Reproduce all of the records word for word, omitting the pictures.

Dataset entries:
-- Opening Marker --
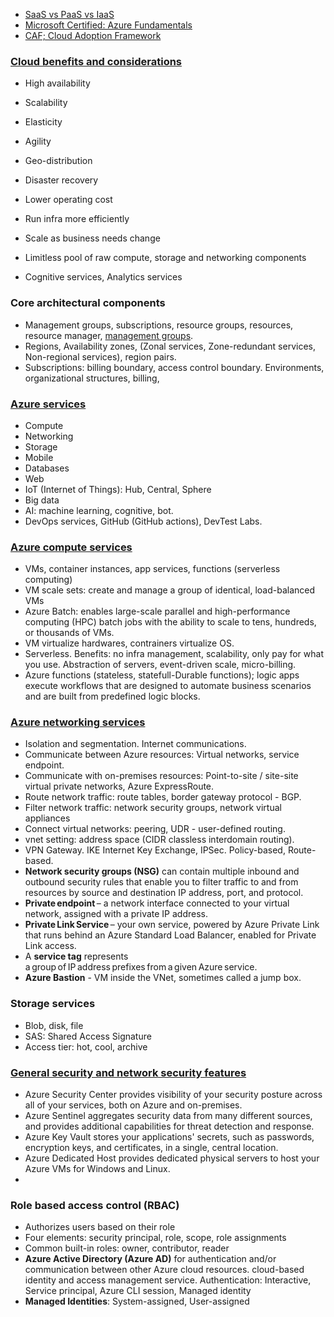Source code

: * [SaaS vs PaaS vs IaaS](https://www.bmc.com/blogs/saas-vs-paas-vs-iaas-whats-the-difference-and-how-to-choose/)
* [Microsoft Certified: Azure Fundamentals](https://docs.microsoft.com/en-us/learn/certifications/azure-fundamentals/)
* [CAF; Cloud Adoption Framework](https://docs.microsoft.com/en-us/azure/cloud-adoption-framework/overview)

### [Cloud benefits and considerations](https://docs.microsoft.com/en-us/learn/modules/fundamental-azure-concepts/benefits-of-cloud-computing)
* High availability
* Scalability
* Elasticity
* Agility
* Geo-distribution
* Disaster recovery

* Lower operating cost
* Run infra more efficiently
* Scale as business needs change
* Limitless pool of raw compute, storage and networking components
* Cognitive services, Analytics services

### Core architectural components
* Management groups, subscriptions, resource groups, resources, resource manager, [management groups](https://docs.microsoft.com/en-us/learn/modules/azure-architecture-fundamentals/management-groups-subscriptions).
* Regions, Availability zones, (Zonal services, Zone-redundant services, Non-regional services), region pairs.
* Subscriptions: billing boundary, access control boundary. Environments, organizational structures, billing, 

### [Azure services](https://docs.microsoft.com/en-us/learn/modules/intro-to-azure-fundamentals/tour-of-azure-services)
* Compute
* Networking
* Storage
* Mobile
* Databases
* Web
* IoT (Internet of Things): Hub, Central, Sphere
* Big data
* AI: machine learning, cognitive, bot.
* DevOps services, GitHub (GitHub actions), DevTest Labs.

### [Azure compute services](https://docs.microsoft.com/en-us/learn/modules/azure-compute-fundamentals/overview)
* VMs, container instances, app services, functions (serverless computing)
* VM scale sets: create and manage a group of identical, load-balanced VMs
* Azure Batch: enables large-scale parallel and high-performance computing (HPC) batch jobs with the ability to scale to tens, hundreds, or thousands of VMs.
* VM virtualize hardwares, contrainers virtualize OS. 
* Serverless. Benefits: no infra management, scalability, only pay for what you use. Abstraction of servers, event-driven scale, micro-billing.
* Azure functions (stateless, statefull-Durable functions); logic apps execute workflows that are designed to automate business scenarios and are built from predefined logic blocks.

### [Azure networking services](https://docs.microsoft.com/en-us/learn/modules/azure-networking-fundamentals/azure-virtual-network-fundamentals)
* Isolation and segmentation. Internet communications. 
* Communicate between Azure resources: Virtual networks, service endpoint. 
* Communicate with on-premises resources: Point-to-site / site-site virtual private networks, Azure ExpressRoute. 
* Route network traffic: route tables, border gateway protocol - BGP.  
* Filter network traffic: network security groups, network virtual appliances
* Connect virtual networks: peering, UDR - user-defined routing.
* vnet setting: address space (CIDR classless interdomain routing). 
* VPN Gateway. IKE Internet Key Exchange, IPSec. Policy-based, Route-based.
* **Network security groups (NSG)** can contain multiple inbound and outbound security rules that enable you to filter traffic to and from resources by source and destination IP address, port, and protocol.
* **Private endpoint** – a network interface connected to your virtual network, assigned with a private IP address.
* **Private Link Service** – your own service, powered by Azure Private Link that runs behind an Azure Standard Load Balancer, enabled for Private Link access.
* A **service tag** represents a group of IP address prefixes from a given Azure service.
* **Azure Bastion** - VM inside the VNet, sometimes called a jump box.

### Storage services
* Blob, disk, file
* SAS: Shared Access Signature
* Access tier: hot, cool, archive

### [General security and network security features](https://docs.microsoft.com/en-us/learn/paths/az-900-describe-general-security-network-security-features/)
* Azure Security Center provides visibility of your security posture across all of your services, both on Azure and on-premises.
* Azure Sentinel aggregates security data from many different sources, and provides additional capabilities for threat detection and response.
* Azure Key Vault stores your applications' secrets, such as passwords, encryption keys, and certificates, in a single, central location.
* Azure Dedicated Host provides dedicated physical servers to host your Azure VMs for Windows and Linux.
* 
### Role based access control (RBAC)
* Authorizes users based on their role
* Four elements: security principal, role, scope, role assignments
* Common built-in roles: owner, contributor, reader
* **Azure Active Directory (Azure AD)** for authentication and/or communication between other Azure cloud resources. cloud-based identity and access management service. Authentication: Interactive, Service principal, Azure CLI session, Managed identity
* **Managed Identities**: System-assigned, User-assigned

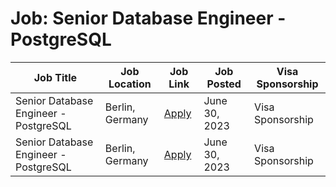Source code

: # Job: Senior Database Engineer - PostgreSQL

| Job Title | Job Location | Job Link | Job Posted | Visa Sponsorship |
| --- | --- | --- | --- | --- |
| Senior Database Engineer - PostgreSQL | Berlin, Germany | [Apply](https://www.adjust.com/company/careers/jobs/apply/?jobid=6776996002) | June 30, 2023 | Visa Sponsorship |
| Senior Database Engineer - PostgreSQL | Berlin, Germany | [Apply](https://www.adjust.com/company/careers/jobs/apply/?jobid=6776996002) | June 30, 2023 | Visa Sponsorship |
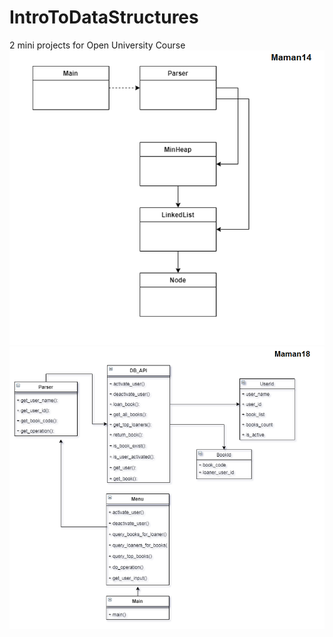 # IntroToDataStructures
2 mini projects for Open University Course
![Image description](https://github.com/madaniel/IntroToDataStructures/blob/master/docs/maman14.png)
![Image description](https://github.com/madaniel/IntroToDataStructures/blob/master/docs/maman18.png)


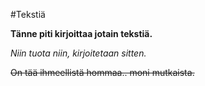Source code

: #Tekstiä

**Tänne piti kirjoittaa jotain tekstiä.**

*Niin tuota niin, kirjoitetaan sitten.*

~~On tää ihmeellistä hommaa.. moni mutkaista.~~

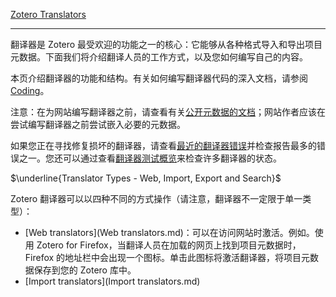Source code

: [Zotero Translators](https://www.zotero.org/support/dev/translators)

---

翻译器是 Zotero 最受欢迎的功能之一的核心：它能够从各种格式导入和导出项目元数据。下面我们将介绍翻译人员的工作方式，以及您如何编写自己的内容。

本页介绍翻译器的功能和结构。有关如何编写翻译器代码的深入文档，请参阅[Coding](Coding.md)。

注意：在为网站编写翻译器之前，请查看有关[公开元数据的文档](公开元数据的文档.md)；网站作者应该在尝试编写翻译器之前尝试嵌入必要的元数据。

如果您正在寻找修复损坏的翻译器，请查看[最近的翻译器错误](最近的翻译器错误.md)并检查报告最多的错误之一。您还可以通过查看[翻译器测试概览](翻译器测试预览.md)来检查许多翻译器的状态。

$\underline{Translator Types - Web, Import, Export and Search}$

Zotero 翻译器可以以四种不同的方式操作（请注意，翻译器不一定限于单一类型）：

- [Web translators](Web translators.md)：可以在访问网站时激活。例如。使用 Zotero for Firefox，当翻译人员在加载的网页上找到项目元数据时，Firefox 的地址栏中会出现一个图标。单击此图标将激活翻译器，将项目元数据保存到您的 Zotero 库中。
- [Import translators](Import translators.md)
-- Closing Marker --
### RESULT OF THIS EXERCISE
Source code

: * [SaaS vs PaaS vs IaaS](https://www.bmc.com/blogs/saas-vs-paas-vs-iaas-whats-the-difference-and-how-to-choose/)
* [Microsoft Certified: Azure Fundamentals](https://docs.microsoft.com/en-us/learn/certifications/azure-fundamentals/)
* [CAF; Cloud Adoption Framework](https://docs.microsoft.com/en-us/azure/cloud-adoption-framework/overview)

### [Cloud benefits and considerations](https://docs.microsoft.com/en-us/learn/modules/fundamental-azure-concepts/benefits-of-cloud-computing)
* High availability
* Scalability
* Elasticity
* Agility
* Geo-distribution
* Disaster recovery

* Lower operating cost
* Run infra more efficiently
* Scale as business needs change
* Limitless pool of raw compute, storage and networking components
* Cognitive services, Analytics services

### Core architectural components
* Management groups, subscriptions, resource groups, resources, resource manager, [management groups](https://docs.microsoft.com/en-us/learn/modules/azure-architecture-fundamentals/management-groups-subscriptions).
* Regions, Availability zones, (Zonal services, Zone-redundant services, Non-regional services), region pairs.
* Subscriptions: billing boundary, access control boundary. Environments, organizational structures, billing, 

### [Azure services](https://docs.microsoft.com/en-us/learn/modules/intro-to-azure-fundamentals/tour-of-azure-services)
* Compute
* Networking
* Storage
* Mobile
* Databases
* Web
* IoT (Internet of Things): Hub, Central, Sphere
* Big data
* AI: machine learning, cognitive, bot.
* DevOps services, GitHub (GitHub actions), DevTest Labs.

### [Azure compute services](https://docs.microsoft.com/en-us/learn/modules/azure-compute-fundamentals/overview)
* VMs, container instances, app services, functions (serverless computing)
* VM scale sets: create and manage a group of identical, load-balanced VMs
* Azure Batch: enables large-scale parallel and high-performance computing (HPC) batch jobs with the ability to scale to tens, hundreds, or thousands of VMs.
* VM virtualize hardwares, contrainers virtualize OS. 
* Serverless. Benefits: no infra management, scalability, only pay for what you use. Abstraction of servers, event-driven scale, micro-billing.
* Azure functions (stateless, statefull-Durable functions); logic apps execute workflows that are designed to automate business scenarios and are built from predefined logic blocks.

### [Azure networking services](https://docs.microsoft.com/en-us/learn/modules/azure-networking-fundamentals/azure-virtual-network-fundamentals)
* Isolation and segmentation. Internet communications. 
* Communicate between Azure resources: Virtual networks, service endpoint. 
* Communicate with on-premises resources: Point-to-site / site-site virtual private networks, Azure ExpressRoute. 
* Route network traffic: route tables, border gateway protocol - BGP.  
* Filter network traffic: network security groups, network virtual appliances
* Connect virtual networks: peering, UDR - user-defined routing.
* vnet setting: address space (CIDR classless interdomain routing). 
* VPN Gateway. IKE Internet Key Exchange, IPSec. Policy-based, Route-based.
* **Network security groups (NSG)** can contain multiple inbound and outbound security rules that enable you to filter traffic to and from resources by source and destination IP address, port, and protocol.
* **Private endpoint** – a network interface connected to your virtual network, assigned with a private IP address.
* **Private Link Service** – your own service, powered by Azure Private Link that runs behind an Azure Standard Load Balancer, enabled for Private Link access.
* A **service tag** represents a group of IP address prefixes from a given Azure service.
* **Azure Bastion** - VM inside the VNet, sometimes called a jump box.

### Storage services
* Blob, disk, file
* SAS: Shared Access Signature
* Access tier: hot, cool, archive

### [General security and network security features](https://docs.microsoft.com/en-us/learn/paths/az-900-describe-general-security-network-security-features/)
* Azure Security Center provides visibility of your security posture across all of your services, both on Azure and on-premises.
* Azure Sentinel aggregates security data from many different sources, and provides additional capabilities for threat detection and response.
* Azure Key Vault stores your applications' secrets, such as passwords, encryption keys, and certificates, in a single, central location.
* Azure Dedicated Host provides dedicated physical servers to host your Azure VMs for Windows and Linux.
* 
### Role based access control (RBAC)
* Authorizes users based on their role
* Four elements: security principal, role, scope, role assignments
* Common built-in roles: owner, contributor, reader
* **Azure Active Directory (Azure AD)** for authentication and/or communication between other Azure cloud resources. cloud-based identity and access management service. Authentication: Interactive, Service principal, Azure CLI session, Managed identity
* **Managed Identities**: System-assigned, User-assigned

Source code

: # Job: Senior Database Engineer - PostgreSQL

| Job Title | Job Location | Job Link | Job Posted | Visa Sponsorship |
| --- | --- | --- | --- | --- |
| Senior Database Engineer - PostgreSQL | Berlin, Germany | [Apply](https://www.adjust.com/company/careers/jobs/apply/?jobid=6776996002) | June 30, 2023 | Visa Sponsorship |
| Senior Database Engineer - PostgreSQL | Berlin, Germany | [Apply](https://www.adjust.com/company/careers/jobs/apply/?jobid=6776996002) | June 30, 2023 | Visa Sponsorship |
 # IntroToDataStructures
2 mini projects for Open University Course
![Image description](https://github.com/madaniel/IntroToDataStructures/blob/master/docs/maman14.png)
![Image description](https://github.com/madaniel/IntroToDataStructures/blob/master/docs/maman18.png)


Source code

: #Tekstiä

**Tänne piti kirjoittaa jotain tekstiä.**

*Niin tuota niin, kirjoitetaan sitten.*

~~On tää ihmeellistä hommaa.. moni mutkaista.~~

Source code

: [Zotero Translators](https://www.zotero.org/support/dev/translators)

---

翻译器是 Zotero 最受欢迎的功能之一的核心：它能够从各种格式导入和导出项目元数据。下面我们将介绍翻译人员的工作方式，以及您如何编写自己的内容。

本页介绍翻译器的功能和结构。有关如何编写翻译器代码的深入文档，请参阅[Coding](Coding.md)。

注意：在为网站编写翻译器之前，请查看有关[公开元数据的文档](公开元数据的文档.md)；网站作者应该在尝试编写翻译器之前尝试嵌入必要的元数据。

如果您正在寻找修复损坏的翻译器，请查看[最近的翻译器错误](最近的翻译器错误.md)并检查报告最多的错误之一。您还可以通过查看[翻译器测试概览](翻译器测试预览.md)来检查许多翻译器的状态。

$\underline{Translator Types - Web, Import, Export and Search}$

Zotero 翻译器可以以四种不同的方式操作（请注意，翻译器不一定限于单一类型）：

- [Web translators](Web translators.md)：可以在访问网站时激活。例如。使用 Zotero for Firefox，当翻译人员在加载的网页上找到项目元数据时，Firefox 的地址栏中会出现一个图标。单击此图标将激活翻译器，将项目元数据保存到您的 Zotero 库中。
- [Import translators](Import translators.md)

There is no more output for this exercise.